*What is expected*.
Filter the data for "description" and copy matching lines.

= = = =

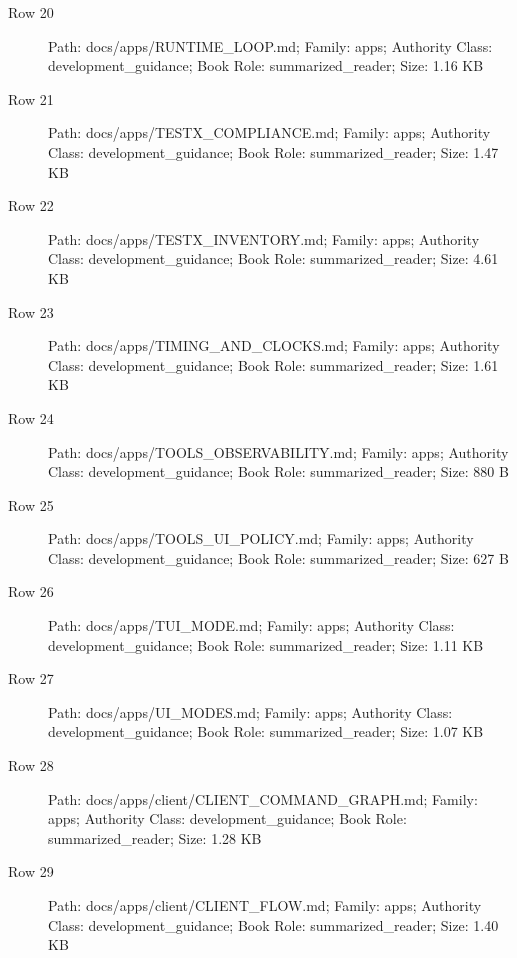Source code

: \documentclass[9pt,a4paper]{book}
\begin{document}
\begin{description}
\item[Row 20] Path: docs/\allowbreak{}apps/\allowbreak{}RUNTIME\_\allowbreak{}LOOP.\allowbreak{}md; Family: apps; Authority Class: development\_\allowbreak{}guidance; Book Role: summarized\_\allowbreak{}reader; Size: 1.\allowbreak{}16 KB
\item[Row 21] Path: docs/\allowbreak{}apps/\allowbreak{}TESTX\_\allowbreak{}COMPLIANCE.\allowbreak{}md; Family: apps; Authority Class: development\_\allowbreak{}guidance; Book Role: summarized\_\allowbreak{}reader; Size: 1.\allowbreak{}47 KB
\item[Row 22] Path: docs/\allowbreak{}apps/\allowbreak{}TESTX\_\allowbreak{}INVENTORY.\allowbreak{}md; Family: apps; Authority Class: development\_\allowbreak{}guidance; Book Role: summarized\_\allowbreak{}reader; Size: 4.\allowbreak{}61 KB
\item[Row 23] Path: docs/\allowbreak{}apps/\allowbreak{}TIMING\_\allowbreak{}AND\_\allowbreak{}CLOCKS.\allowbreak{}md; Family: apps; Authority Class: development\_\allowbreak{}guidance; Book Role: summarized\_\allowbreak{}reader; Size: 1.\allowbreak{}61 KB
\item[Row 24] Path: docs/\allowbreak{}apps/\allowbreak{}TOOLS\_\allowbreak{}OBSERVABILITY.\allowbreak{}md; Family: apps; Authority Class: development\_\allowbreak{}guidance; Book Role: summarized\_\allowbreak{}reader; Size: 880 B
\item[Row 25] Path: docs/\allowbreak{}apps/\allowbreak{}TOOLS\_\allowbreak{}UI\_\allowbreak{}POLICY.\allowbreak{}md; Family: apps; Authority Class: development\_\allowbreak{}guidance; Book Role: summarized\_\allowbreak{}reader; Size: 627 B
\item[Row 26] Path: docs/\allowbreak{}apps/\allowbreak{}TUI\_\allowbreak{}MODE.\allowbreak{}md; Family: apps; Authority Class: development\_\allowbreak{}guidance; Book Role: summarized\_\allowbreak{}reader; Size: 1.\allowbreak{}11 KB
\item[Row 27] Path: docs/\allowbreak{}apps/\allowbreak{}UI\_\allowbreak{}MODES.\allowbreak{}md; Family: apps; Authority Class: development\_\allowbreak{}guidance; Book Role: summarized\_\allowbreak{}reader; Size: 1.\allowbreak{}07 KB
\item[Row 28] Path: docs/\allowbreak{}apps/\allowbreak{}client/\allowbreak{}CLIENT\_\allowbreak{}COMMAND\_\allowbreak{}GRAPH.\allowbreak{}md; Family: apps; Authority Class: development\_\allowbreak{}guidance; Book Role: summarized\_\allowbreak{}reader; Size: 1.\allowbreak{}28 KB
\item[Row 29] Path: docs/\allowbreak{}apps/\allowbreak{}client/\allowbreak{}CLIENT\_\allowbreak{}FLOW.\allowbreak{}md; Family: apps; Authority Class: development\_\allowbreak{}guidance; Book Role: summarized\_\allowbreak{}reader; Size: 1.\allowbreak{}40 KB

\end{description}
\end{document}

= = = =

*Response to the exercise*.
\begin{description}
\end{description}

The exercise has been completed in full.